### RECORDS SHOWN

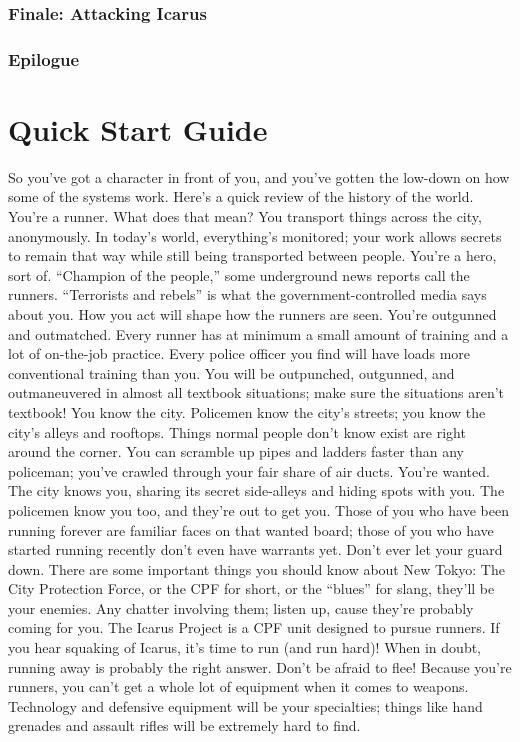 \documentclass{article}
\begin{document}
\subsubsection{Finale: Attacking Icarus}
\subsubsection{Epilogue}
\section{Quick Start Guide}
So you’ve got a character in front of you, and you’ve gotten the low-down on how some of the systems work. Here’s a quick review of the history of the world.
You’re a runner. What does that mean? You transport things across the city, anonymously. In today’s world, everything’s monitored; your work allows secrets to remain that way while still being transported between people.
You’re a hero, sort of. “Champion of the people,” some underground news reports call the runners. “Terrorists and rebels” is what the government-controlled media says about you. How you act will shape how the runners are seen.
You’re outgunned and outmatched. Every runner has at minimum a small amount of training and a lot of on-the-job practice. Every police officer you find will have loads more conventional training than you. You will be outpunched, outgunned, and outmaneuvered in almost all textbook situations; make sure the situations aren’t textbook!
You know the city. Policemen know the city’s streets; you know the city’s alleys and rooftops. Things normal people don’t know exist are right around the corner. You can scramble up pipes and ladders faster than any policeman; you’ve crawled through your fair share of air ducts.
You’re wanted. The city knows you, sharing its secret side-alleys and hiding spots with you. The policemen know you too, and they’re out to get you. Those of you who have been running forever are familiar faces on that wanted board; those of you who have started running recently don’t even have warrants yet. Don’t ever let your guard down.
There are some important things you should know about New Tokyo:
The City Protection Force, or the CPF for short, or the “blues” for slang, they’ll be your enemies. Any chatter involving them; listen up, cause they’re probably coming for you.
The Icarus Project is a CPF unit designed to pursue runners. If you hear squaking of Icarus, it’s time to run (and run hard)!
When in doubt, running away is probably the right answer. Don’t be afraid to flee!
Because you’re runners, you can’t get a whole lot of equipment when it comes to weapons. Technology and defensive equipment will be your specialties; things like hand grenades and assault rifles will be extremely hard to find.
\end{document}
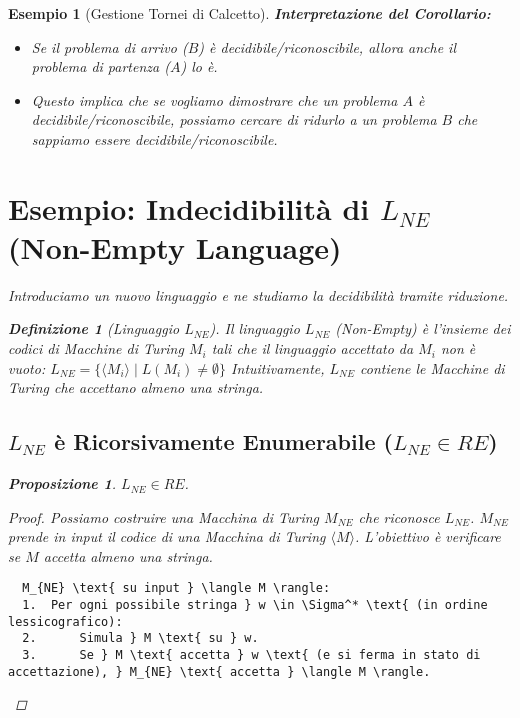 \documentclass[a4paper]{article}
\newtheorem{definition}[theorem]{Definizione}
\newtheorem{example}[theorem]{Esempio}
\newtheorem{proposition}[theorem]{Proposizione}
\begin{document}
\begin{example}[Gestione Tornei di Calcetto]
\textbf{Interpretazione del Corollario:}
\begin{itemize}
    \item Se il problema di arrivo ($B$) è decidibile/riconoscibile, allora anche il problema di partenza ($A$) lo è.
    \item Questo implica che se vogliamo dimostrare che un problema $A$ è decidibile/riconoscibile, possiamo cercare di ridurlo a un problema $B$ che sappiamo essere decidibile/riconoscibile.
\end{itemize}

\section{Esempio: Indecidibilità di $L_{NE}$ (Non-Empty Language)}

Introduciamo un nuovo linguaggio e ne studiamo la decidibilità tramite riduzione.

\begin{definition}[Linguaggio $L_{NE}$]
Il linguaggio $L_{NE}$ (Non-Empty) è l'insieme dei codici di Macchine di Turing $M_i$ tali che il linguaggio accettato da $M_i$ non è vuoto:
$L_{NE} = \{ \langle M_i \rangle \mid L(M_i) \neq \emptyset \}$
Intuitivamente, $L_{NE}$ contiene le Macchine di Turing che accettano almeno una stringa.
\end{definition}

\subsection{$L_{NE}$ è Ricorsivamente Enumerabile ($L_{NE} \in RE$)}

\begin{proposition}
$L_{NE} \in RE$.
\end{proposition}
\begin{proof}
Possiamo costruire una Macchina di Turing $M_{NE}$ che riconosce $L_{NE}$. $M_{NE}$ prende in input il codice di una Macchina di Turing $\langle M \rangle$. L'obiettivo è verificare se $M$ accetta almeno una stringa.

\begin{verbatim}
  M_{NE} \text{ su input } \langle M \rangle:
  1.  Per ogni possibile stringa } w \in \Sigma^* \text{ (in ordine lessicografico):
  2.      Simula } M \text{ su } w.
  3.      Se } M \text{ accetta } w \text{ (e si ferma in stato di accettazione), } M_{NE} \text{ accetta } \langle M \rangle.
\end{verbatim}


\end{proof}
\end{example}
\end{document}
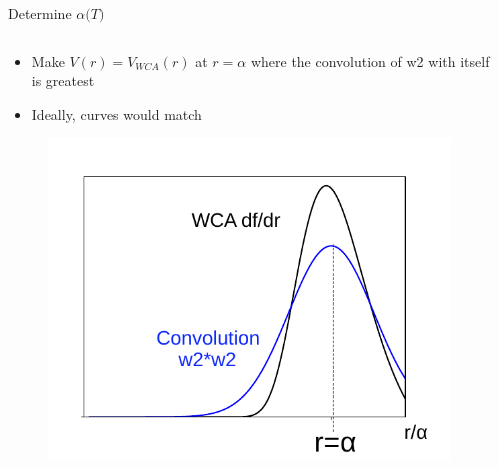 \documentclass{beamer}
\begin{document}
\begin{frame}{Determine $\alpha{(}T)$}
	\begin{columns}[t]
	    \vspace{-01em}
		\begin{block}{}
			\begin{itemize}
			    \item Make $V(r)=V_{WCA}(r)$ at $r=\alpha$ where 
			    the convolution of w2 with itself is greatest
			    \item Ideally, curves would match
			\end{itemize}
				\vspace{-0.5em}
			   \begin{figure}
                   \centering
                   \includegraphics[width=.9\columnwidth]{figs/df_dr_with_xi_fromB2_pic.pdf}
                \end{figure}
		\end{block}	  
		\column{.55\textwidth}
        \vspace{-0.5em}
        \begin{block}{}
        \begin{itemize}

\end{itemize}
\end{block}
\end{columns}
\end{frame}
\end{document}
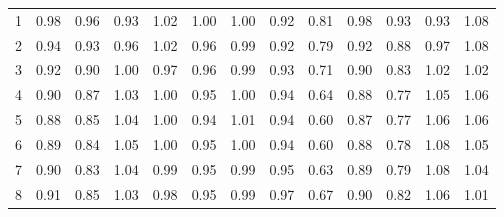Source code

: \documentclass[11pt]{article}
\begin{document}
\begin{appendices}
\begin{table}[htbp]
\begin{tabular}{c|cccc|cccc|cccc}
    \midrule
    1     & 0.98  & 0.96  & 0.93  & 1.02  & 1.00  & 1.00  & 0.92  & 0.81  & 0.98  & 0.93  & 0.93  & 1.08 \\
    2     & 0.94  & 0.93  & 0.96  & 1.02  & 0.96  & 0.99  & 0.92  & 0.79  & 0.92  & 0.88  & 0.97  & 1.08 \\
    3     & 0.92  & 0.90  & 1.00  & 0.97  & 0.96  & 0.99  & 0.93  & 0.71  & 0.90  & 0.83  & 1.02  & 1.02 \\
    4     & 0.90  & 0.87  & 1.03  & 1.00  & 0.95  & 1.00  & 0.94  & 0.64  & 0.88  & 0.77  & 1.05  & 1.06 \\
    5     & 0.88  & 0.85  & 1.04  & 1.00  & 0.94  & 1.01  & 0.94  & 0.60  & 0.87  & 0.77  & 1.06  & 1.06 \\
    6     & 0.89  & 0.84  & 1.05  & 1.00  & 0.95  & 1.00  & 0.94  & 0.60  & 0.88  & 0.78  & 1.08  & 1.05 \\
    7     & 0.90  & 0.83  & 1.04  & 0.99  & 0.95  & 0.99  & 0.95  & 0.63  & 0.89  & 0.79  & 1.08  & 1.04 \\
    8     & 0.91  & 0.85  & 1.03  & 0.98  & 0.95  & 0.99  & 0.97  & 0.67  & 0.90  & 0.82  & 1.06  & 1.01 \\
    \bottomrule
    \end{tabular}%
    
  \label{uncondulc}%
\end{table}%


\end{appendices}
\end{document}
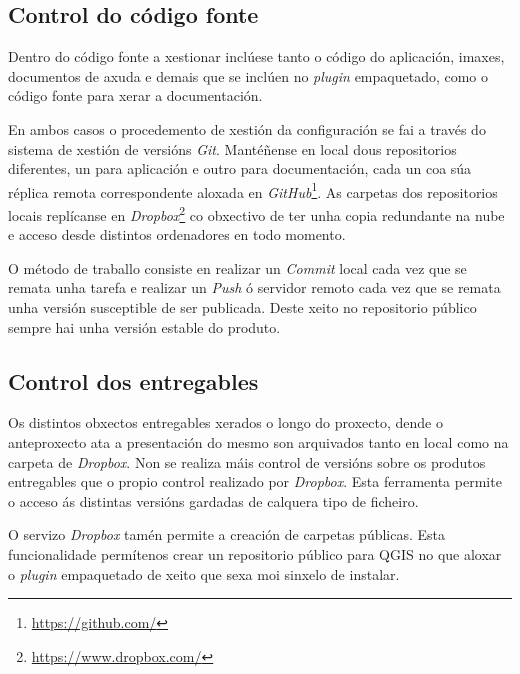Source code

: \subsection{Control do código fonte}
Dentro do código fonte a xestionar inclúese tanto o código do aplicación, imaxes, documentos de axuda e demais que se inclúen no \emph{plugin} empaquetado, como o código fonte para xerar a documentación.

En ambos casos o procedemento de xestión da configuración se fai a través do sistema de xestión de versións \emph{Git}. Mantéñense en local dous repositorios diferentes, un para aplicación e outro para documentación, cada un coa súa réplica remota correspondente aloxada en \emph{GitHub}\footnote{\url{https://github.com/}}. As carpetas dos repositorios locais replícanse en \emph{Dropbox}\footnote{\url{https://www.dropbox.com/}} co obxectivo de ter unha copia redundante na nube e acceso desde distintos ordenadores en todo momento.

O método de traballo consiste en realizar un \emph{Commit} local cada vez que se remata unha tarefa e realizar un \emph{Push} ó servidor remoto cada vez que se remata unha versión susceptible de ser publicada. Deste xeito no repositorio público sempre hai unha versión estable do produto.

\subsection{Control dos entregables}
Os distintos obxectos entregables xerados o longo do proxecto, dende o anteproxecto ata a presentación do mesmo son arquivados tanto en local como na carpeta de \emph{Dropbox}. Non se realiza máis control de versións sobre os produtos entregables que o propio control realizado por \emph{Dropbox}. Esta ferramenta permite o acceso ás distintas versións gardadas de calquera tipo de ficheiro.

O servizo \emph{Dropbox} tamén permite a creación de carpetas públicas. Esta funcionalidade permítenos crear un repositorio público para QGIS no que aloxar o \emph{plugin} empaquetado de xeito que sexa moi sinxelo de instalar.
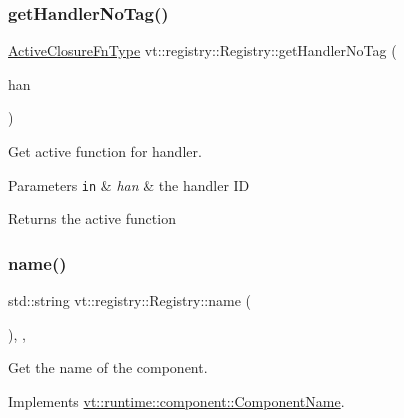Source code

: \subsubsection{\texorpdfstring{get\+Handler\+No\+Tag()}{getHandlerNoTag()}}
{\footnotesize\ttfamily \hyperlink{namespacevt_a2a06c34cafcd511828f16cbf1476b924}{Active\+Closure\+Fn\+Type} vt\+::registry\+::\+Registry\+::get\+Handler\+No\+Tag (\begin{DoxyParamCaption}\item[{\hyperlink{namespacevt_af64846b57dfcaf104da3ef6967917573}{Handler\+Type} const}]{han }\end{DoxyParamCaption})}



Get active function for handler. 


\begin{DoxyParams}[1]{Parameters}
\mbox{\tt in}  & {\em han} & the handler ID\\
\hline
\end{DoxyParams}
\begin{DoxyReturn}{Returns}
the active function 
\end{DoxyReturn}
\mbox{\label{structvt_1_1registry_1_1_registry_a8488eb3ab95e207094617027bb5c75c9}} 
\subsubsection{\texorpdfstring{name()}{name()}}
{\footnotesize\ttfamily std\+::string vt\+::registry\+::\+Registry\+::name (\begin{DoxyParamCaption}{ }\end{DoxyParamCaption})\hspace{0.3cm}{\ttfamily [inline]}, {\ttfamily [override]}, {\ttfamily [virtual]}}



Get the name of the component. 



Implements \hyperlink{structvt_1_1runtime_1_1component_1_1_component_name_a33c06229bb605a2b2ceff68830d6d773}{vt\+::runtime\+::component\+::\+Component\+Name}.

\mbox{\label{structvt_1_1registry_1_1_registry_ad4fdbf2cfbe4e852c5556435efe4255f}} 
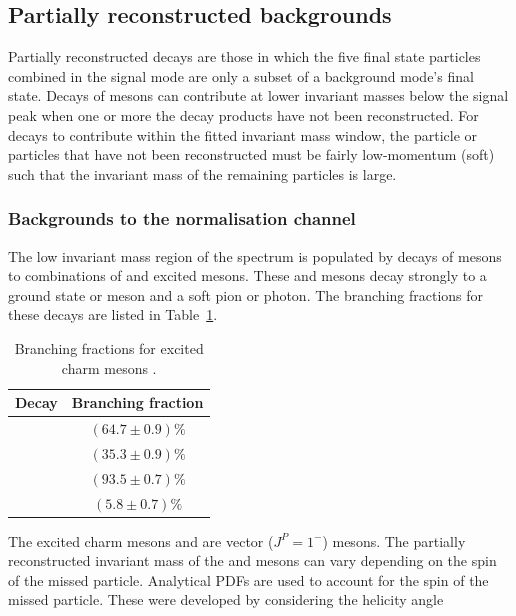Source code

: \subsection{Partially reconstructed backgrounds}
\label{sec:B2DsKK_partrecocomps}

Partially reconstructed decays are those in which the five final state particles combined in the signal mode are only a subset of a background mode's final state.
Decays of \B mesons can contribute at lower invariant masses below the signal peak when one or more the decay products have not been reconstructed. 
For decays to contribute within the fitted \Bp invariant mass window, the particle or particles that have not been reconstructed must be fairly low-momentum (soft) such that the invariant mass of the remaining particles is large.

\subsubsection{Backgrounds to the normalisation channel}

The low invariant mass region of the \Dsp\Dzb spectrum is populated by decays of \Bp mesons to combinations of \D and excited \D mesons. These \Dstarzb and \Dss mesons decay strongly to a ground state \Dzb or \Dsp meson and a soft pion or photon. The branching fractions for these decays are listed in Table~\ref{tab:dstar_BFs}.


\begin{table}[h]
\centering
\caption{Branching fractions for excited charm mesons \cite{PDG2016}. } 
\label{tab:dstar_BFs}
\begin{tabular}{ l c }

\hline
Decay                           & Branching fraction \\ 
\hline
\decay{\Dstarzb}{\Dzb\Pgamma}   &   $(64.7\pm0.9)\%$ \\
\decay{\Dstarzb}{\Dzb\piz}      &   $(35.3\pm0.9)\%$ \\
\decay{\Dssp}{\Dsp\Pgamma}      &   $(93.5\pm0.7)\%$ \\
\decay{\Dssp}{\Dsp\piz}         &    $(5.8\pm0.7)\%$ \\
\hline

\end{tabular}  
\end{table}

The excited charm mesons \Dstarzb and  are vector ($J^{P} = 1^{-}$) mesons. The partially reconstructed invariant mass of the \Dsp and \Dzb mesons can vary depending on the spin of the missed particle.
Analytical PDFs are used to account for the spin of the missed particle. These were developed by considering the helicity angle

### PROBLEM DESCRIPTION
Among the entries, find every line holding "footnotesize" and return it.

### ANSWER BELOW
{\footnotesize\ttfamily \hyperlink{namespacevt_a2a06c34cafcd511828f16cbf1476b924}{Active\+Closure\+Fn\+Type} vt\+::registry\+::\+Registry\+::get\+Handler\+No\+Tag (\begin{DoxyParamCaption}\item[{\hyperlink{namespacevt_af64846b57dfcaf104da3ef6967917573}{Handler\+Type} const}]{han }\end{DoxyParamCaption})}
{\footnotesize\ttfamily std\+::string vt\+::registry\+::\+Registry\+::name (\begin{DoxyParamCaption}{ }\end{DoxyParamCaption})\hspace{0.3cm}{\ttfamily [inline]}, {\ttfamily [override]}, {\ttfamily [virtual]}}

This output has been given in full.